Ein vierter Punkt, den ich aufrufen möchte, wo ich davon ausgehe, dass wir uns darin einig sind, dass wir das als gemeinsame Ausgangslage brauchen, ist: Bildungspolitik braucht einen großen Rahmen, keine Kleinteiligkeit, keine Ressorts, die nebeneinander unverbunden stehen, wir brauchen ein Gesamtwerk. Und wir müssen uns überlegen, was in dieses Konzept hineingehört. Ich will nur drei Hauptbereiche nennen:

Erstens. Lebenslanges Lernen folgt einem durchgängigen Bildungsweg für alle Bürger. Da müssen wir Vorschulbildung und Bildung überhaupt, außerhalb der Schule, Schul- und Berufsbildung, Hochschule und Weiterbildung sowie alle Bildungselemente, die in diesen Formen gar nicht stattfinden, zusammen sehen.

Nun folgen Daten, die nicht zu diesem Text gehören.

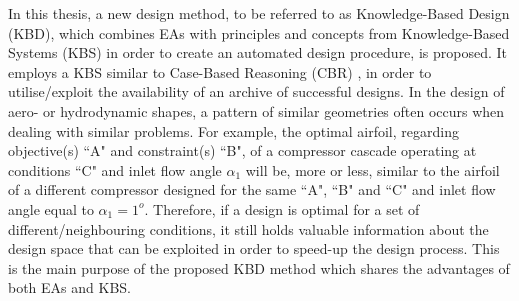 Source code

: In this thesis, a new design method, to be referred to as  Knowledge-Based Design (KBD), which combines EAs with principles and concepts from Knowledge-Based Systems (KBS) in order to create an automated design procedure, is proposed. It employs a KBS similar to Case-Based Reasoning (CBR) \cite{kolodner_1991,kolodner_1993,slade_1991,riesbeck_1989}, in order to utilise/exploit the availability of an archive of successful designs. In the design of aero- or hydrodynamic shapes, a pattern of similar geometries often occurs when dealing with similar problems. For example, the optimal airfoil, regarding objective(s) ``A" and constraint(s) ``B", of a compressor cascade operating at conditions ``C" and inlet flow angle $\alpha_1$ will be, more or less, similar to the airfoil of a different compressor designed for the same ``A", ``B" and ``C" and inlet flow angle equal to $\alpha_1\!=\!1^o$.  Therefore, if a design is optimal for a set of different/neighbouring conditions, it still holds valuable information about the design space that can be exploited in order to speed-up the design process. This is the main purpose of the proposed KBD method which shares the advantages of both EAs and KBS.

Zweitens. Lebenslanges Lernen ist mehr und mehr auch eine Aufgabe in Eigenverantwortung. Diese Aufgabe wird leichter zu lösen sein, wenn diese Lernangebote inhaltlich, zeitlich, räumlich und so weiter verknüpft sind. Darüber müssen wir reden.

Drittens. Lebenslanges Lernen erfordert ein sorgfältiges Auswählen aus einem umfangreichen vielgestaltigen Bildungsangebot und das wichtigste Kriterium muss Qualität sein.

Wenn wir davon überzeugt sind, dass Lernen unser ganzes Leben begleitet, unsere Arbeitswelt genauso bestimmt wie unsere Privatsphäre, wenn wir wissen, dass Lernen nicht nur mit Schule etwas zu tun hat, sondern auch mit Bibliotheken, Museen, Naturlehrpfaden, Chören,

Sportvereinen und vielen weiteren Bildungsorten und Bildungsgesellschaften, dann ist, glaube ich, die Dimension dieser Aufgabe deutlich, die Dimension an Umfang und auch der Zeitbedarf, den man braucht, um diese Aufgabe zu lösen. Es ist eine Aufgabe, die selbstverständlich ressortübergreifend ist, und es ist eine Aufgabe, die uns am Ende auch handlungsfähig machen muss.

Ich bin davon überzeugt, es geht nicht um kurzfristige gravierende Eingriffe, schon gar nicht um kurzfristige Eingriffe in das Schulleben, denn da haben wir die Situation, dass die Vorbereitung des kommenden Schuljahres nicht gestört werden darf. Die Kinder werden gerade angemeldet und die örtlichen Entscheidungen zur Klassenbildung fallen in diesen Wochen. Gegenwärtig wird festgelegt, welche Lehrer im kommenden Schuljahr den Unterricht übernehmen wollen. Wir brauchen jetzt nicht kurzfristige Störungen an dieser Stelle, sondern wir brauchen eine langfristige Analyse. Wir brauchen große Konzepte und die brauchen eine ausführliche Diskussion.